Verdauungsprobleme bei Parkinson-Patienten: Hilfe durch Prä- und Probiotika

Ein Mangel des Neurotransmitters Dopamin beeinträchtigt die Muskelkontrolle von Parkinson-Patienten und beeinflusst auch die Darmmotorik: Fast 90% aller Betroffenen leiden an Verstopfung. Eine aktuelle Studie zeigte eine Verbesserung der Stuhlfrequenz und –konsistenz durch Prä- und Probiotika bei Parkinson-Patienten.

Die Muskelaktivität im Darm von Parkinson-Erkrankten kann sich stark verlangsamen. Die Folge ist ein längeres Verweilen des Stuhls im Dickdarm mit erschwerter Entleerung. Oft dauert es mehr als 5 Tage bis die Nahrung den Magen-Darm-Trakt passiert hat. Bewegungsmangel und spezielle Parkinson-Medikamente tragen zur Herabsetzung der Verdauungsaktivität bei.

Italienische Wissenschaftler untersuchten jetzt den Effekt eines multi-strain Probiotikums mit Präbiotika auf die Stuhlfrequenz bei 120 Parkinson-Patienten. Patienten, die auch die Rom III-Kriterien der Obstipation erfüllten, erhielten 4 Wochen lang fermentierte Milch mit Probiotika/ Präbiotika (n=80) oder ein Placebo (n=40). Die tägliche Dosis des multi-strain Präparats enthielt 250 x 109 CFU von: Streptococcus salivarius subsp. thermophilus, Enterococcus faecium, Lactobacillus rhamnosus GG, L. acidophilus, L. plantarum, L. paracasei, L. delbrueckii subsp bulgaricus, Bifidobacterium breve und animalis subsp lactis mit 2,4g Fructo-Oligosacchariden als Präbiotikum.

Originalpublikation

Die Gabe von Prä- und Probiotika erhöhte die durchschnittliche Anzahl  der vollständigen Stuhlgänge bei Parkinson-Patienten mit Obstipation. Verabreicht wurde ein multi-strain Präparat (250 x 109 CFU/Tag) und Fructo-Oligosaccharide (2,4 g/Tag) über 4 Wochen. Woche 0 ist der durchschnittliche Wert einer 2-wöchigen Vorab-Phase.

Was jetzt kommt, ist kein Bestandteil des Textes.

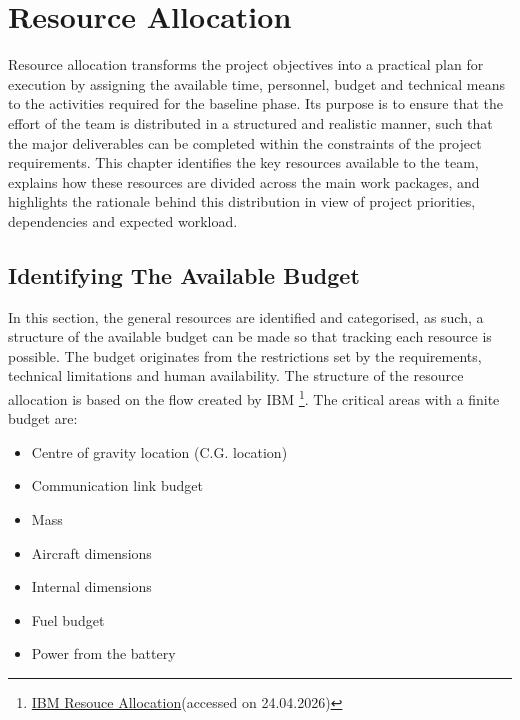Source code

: \chapter{Resource Allocation}

Resource allocation transforms the project objectives into a practical plan for execution by assigning the available time, personnel, budget and technical means to the activities required for the baseline phase. Its purpose is to ensure that the effort of the team is distributed in a structured and realistic manner, such that the major deliverables can be completed within the constraints of the project requirements. This chapter identifies the key resources available to the team, explains how these resources are divided across the main work packages, and highlights the rationale behind this distribution in view of project priorities, dependencies and expected workload.

\section{Identifying The Available Budget}
In this section, the general resources are identified and categorised, as such, a structure of the available budget can be made so that tracking each resource is possible. The budget originates from the restrictions set by the requirements, technical limitations and human availability. The structure of the resource allocation is based on the flow created by IBM \footnote{\href{https://www.ibm.com/think/topics/resource-allocation}{IBM Resouce Allocation}(accessed on 24.04.2026)}.
The critical areas with a finite budget are:

\begin{itemize}
    \item Centre of gravity location (C.G. location)
    \item Communication link budget
    \item Mass
    \item Aircraft dimensions
    \item Internal dimensions
    \item Fuel budget
    \item Power from the battery
\end{itemize}



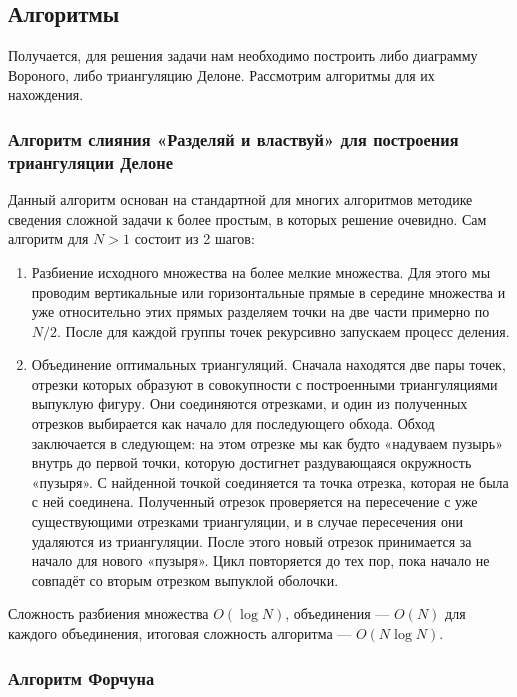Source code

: \newpage

\subsection{Алгоритмы}

Получается, для решения задачи нам необходимо построить либо диаграмму Вороного, либо триангуляцию Делоне. Рассмотрим алгоритмы для их нахождения.

\subsubsection*{Алгоритм слияния «Разделяй и властвуй» для построения триангуляции Делоне}

Данный алгоритм основан на стандартной для многих алгоритмов методике сведения сложной задачи к более простым, в которых решение очевидно. Сам алгоритм для $N>1$ состоит из 2 шагов:

\begin{enumerate}
    \item Разбиение исходного множества на более мелкие множества. Для этого мы проводим вертикальные или горизонтальные прямые в середине множества и уже относительно этих прямых разделяем точки на две части примерно по $N/2$. После для каждой группы точек рекурсивно запускаем процесс деления.
    \item Объединение оптимальных триангуляций. Сначала находятся две пары точек, отрезки которых образуют в совокупности с построенными триангуляциями выпуклую фигуру. Они соединяются отрезками, и один из полученных отрезков выбирается как начало для последующего обхода. Обход заключается в следующем: на этом отрезке мы как будто «надуваем пузырь» внутрь до первой точки, которую достигнет раздувающаяся окружность «пузыря». С найденной точкой соединяется та точка отрезка, которая не была с ней соединена. Полученный отрезок проверяется на пересечение с уже существующими отрезками триангуляции, и в случае пересечения они удаляются из триангуляции. После этого новый отрезок принимается за начало для нового «пузыря». Цикл повторяется до тех пор, пока начало не совпадёт со вторым отрезком выпуклой оболочки.
\end{enumerate}

Сложность разбиения множества $O(\log N)$, объединения —
$O(N)$ для каждого объединения, итоговая сложность алгоритма —
$O(N \log N)$.

\subsubsection*{Алгоритм Форчуна}


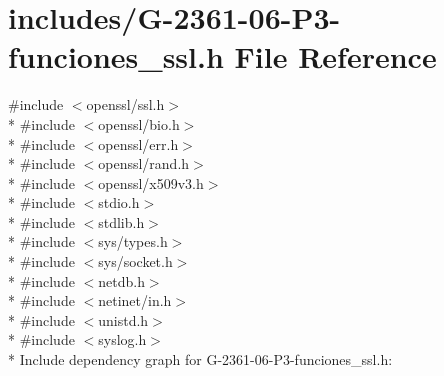 \hypertarget{_g-2361-06-_p3-funciones__ssl_8h}{}\section{includes/\+G-\/2361-\/06-\/\+P3-\/funciones\+\_\+ssl.h File Reference}
\label{_g-2361-06-_p3-funciones__ssl_8h}
{\ttfamily \#include $<$openssl/ssl.\+h$>$}\\*
{\ttfamily \#include $<$openssl/bio.\+h$>$}\\*
{\ttfamily \#include $<$openssl/err.\+h$>$}\\*
{\ttfamily \#include $<$openssl/rand.\+h$>$}\\*
{\ttfamily \#include $<$openssl/x509v3.\+h$>$}\\*
{\ttfamily \#include $<$stdio.\+h$>$}\\*
{\ttfamily \#include $<$stdlib.\+h$>$}\\*
{\ttfamily \#include $<$sys/types.\+h$>$}\\*
{\ttfamily \#include $<$sys/socket.\+h$>$}\\*
{\ttfamily \#include $<$netdb.\+h$>$}\\*
{\ttfamily \#include $<$netinet/in.\+h$>$}\\*
{\ttfamily \#include $<$unistd.\+h$>$}\\*
{\ttfamily \#include $<$syslog.\+h$>$}\\*
Include dependency graph for G-\/2361-\/06-\/\+P3-\/funciones\+\_\+ssl.h\+:
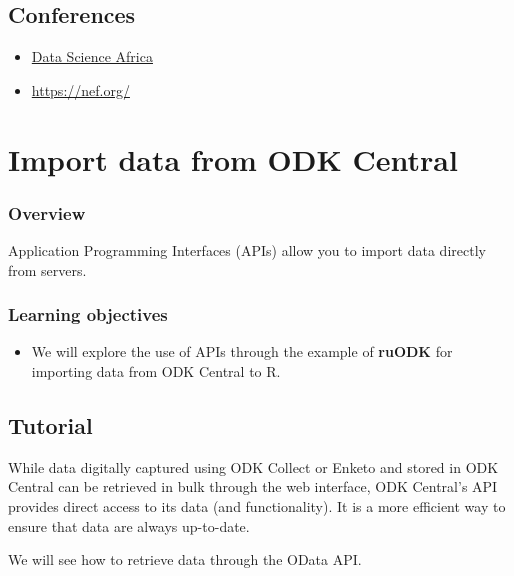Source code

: \documentclass[
  letterpaper,
  DIV=11,
  numbers=noendperiod,
  oneside]{scrreprt}
\providecommand{\tightlist}{%
  \setlength{\itemsep}{0pt}\setlength{\parskip}{0pt}}\usepackage{longtable,booktabs,array}
\begin{document}
\hypertarget{conferences-1}{%
\section{Conferences}\label{conferences-1}}

\begin{itemize}
\item
  \href{http://www.datascienceafrica.org/}{Data Science Africa}
\item
  \url{https://nef.org/}
\end{itemize}

\hypertarget{import-data-from-odk-central}{%
\chapter{Import data from ODK
Central}\label{import-data-from-odk-central}}

\hypertarget{overview-11}{%
\subsection{Overview}\label{overview-11}}

Application Programming Interfaces (APIs) allow you to import data
directly from servers.

\hypertarget{learning-objectives-11}{%
\subsection{Learning objectives}\label{learning-objectives-11}}

\begin{itemize}
\tightlist
\item
  We will explore the use of APIs through the example of \textbf{ruODK}
  for importing data from ODK Central to R.
\end{itemize}

\hypertarget{tutorial}{%
\section{Tutorial}\label{tutorial}}

While data digitally captured using ODK Collect or Enketo and stored in
ODK Central can be retrieved in bulk through the web interface, ODK
Central's API provides direct access to its data (and functionality). It
is a more efficient way to ensure that data are always up-to-date.

We will see how to retrieve data through the OData API.
\end{document}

Als primärer Endpunkt der Studie wurde die Zunahme der Anzahl vollständiger Stuhlgänge (CBMs) definiert. Patienten der Probiotika/Präbiotika-Gruppe zeigten hier eine signifkant stärkere Verbesserung der Stuhlfrequenz (p=0,001) im Vergleich zur Placebogruppe (p=0,76). Der durchschnittliche Unterschied der Stuhlentleerungen betrug 1.1 (p=0,002). In der dritten und vierten Interventionswoche berichteten die Teilnehmer der Probiotika/Präbiotika Gruppe sogar von mindestens 3 oder mehr vollständigen Darmentleerungen und insgesamt verbesserter Stuhlkonsistenz. Sie verwendeten deutlich weniger Abführmittel und bewerteten die Intervention als hilfreich. Inwieweit der Zusatz von Präbiotika die Ergebnisse der Stuhlfrequenz beeinflusste, wurde nicht genauer adressiert. Präbiotika dienen im Verdauungstrakt als Substrat für den bakteriellen Metabolismus und können so probiotische Bakterien in ihrer darmregulierenden Eigenschaft unterstützen.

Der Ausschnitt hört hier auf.